── PROVIDED INFORMATION
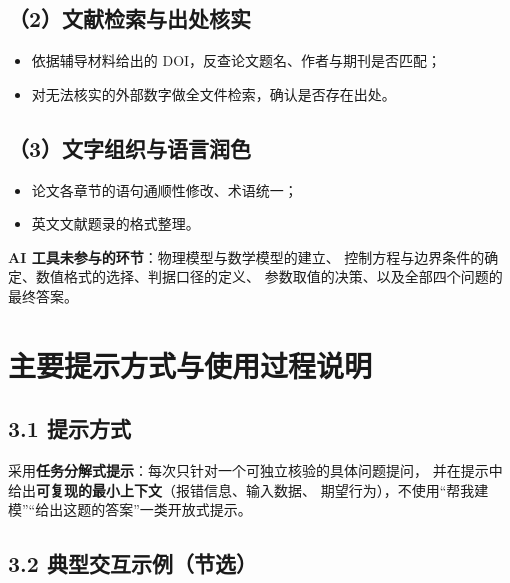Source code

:\documentclass[UTF8, a4paper, 11pt, fontset=windows]{ctexart}
\begin{document}
\subsection*{（2）文献检索与出处核实}

\begin{itemize}[leftmargin=1.6em, itemsep=2pt]
  \item 依据辅导材料给出的 DOI，反查论文题名、作者与期刊是否匹配；
  \item 对无法核实的外部数字做全文件检索，确认是否存在出处。
\end{itemize}

\subsection*{（3）文字组织与语言润色}

\begin{itemize}[leftmargin=1.6em, itemsep=2pt]
  \item 论文各章节的语句通顺性修改、术语统一；
  \item 英文文献题录的格式整理。
\end{itemize}

\noindent\textbf{AI 工具未参与的环节}：物理模型与数学模型的建立、
控制方程与边界条件的确定、数值格式的选择、判据口径的定义、
参数取值的决策、以及全部四个问题的最终答案。

\section{主要提示方式与使用过程说明}

\subsection*{3.1 提示方式}

采用\textbf{任务分解式提示}：每次只针对一个可独立核验的具体问题提问，
并在提示中给出\textbf{可复现的最小上下文}（报错信息、输入数据、
期望行为），不使用``帮我建模''``给出这题的答案''一类开放式提示。

\subsection*{3.2 典型交互示例（节选）}
\end{document}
────
TASK STATEMENT> Although the entries contain pictures, reproduce only the rest, exactly as written.

RESULT FOR THIS TASK>
Source code

:\documentclass[UTF8, a4paper, 11pt, fontset=windows]{ctexart}
\begin{document}
\subsection*{（2）文献检索与出处核实}

\begin{itemize}[leftmargin=1.6em, itemsep=2pt]
  \item 依据辅导材料给出的 DOI，反查论文题名、作者与期刊是否匹配；
  \item 对无法核实的外部数字做全文件检索，确认是否存在出处。
\end{itemize}

\subsection*{（3）文字组织与语言润色}

\begin{itemize}[leftmargin=1.6em, itemsep=2pt]
  \item 论文各章节的语句通顺性修改、术语统一；
  \item 英文文献题录的格式整理。
\end{itemize}

\noindent\textbf{AI 工具未参与的环节}：物理模型与数学模型的建立、
控制方程与边界条件的确定、数值格式的选择、判据口径的定义、
参数取值的决策、以及全部四个问题的最终答案。

\section{主要提示方式与使用过程说明}

\subsection*{3.1 提示方式}

采用\textbf{任务分解式提示}：每次只针对一个可独立核验的具体问题提问，
并在提示中给出\textbf{可复现的最小上下文}（报错信息、输入数据、
期望行为），不使用``帮我建模''``给出这题的答案''一类开放式提示。

\subsection*{3.2 典型交互示例（节选）}
\end{document}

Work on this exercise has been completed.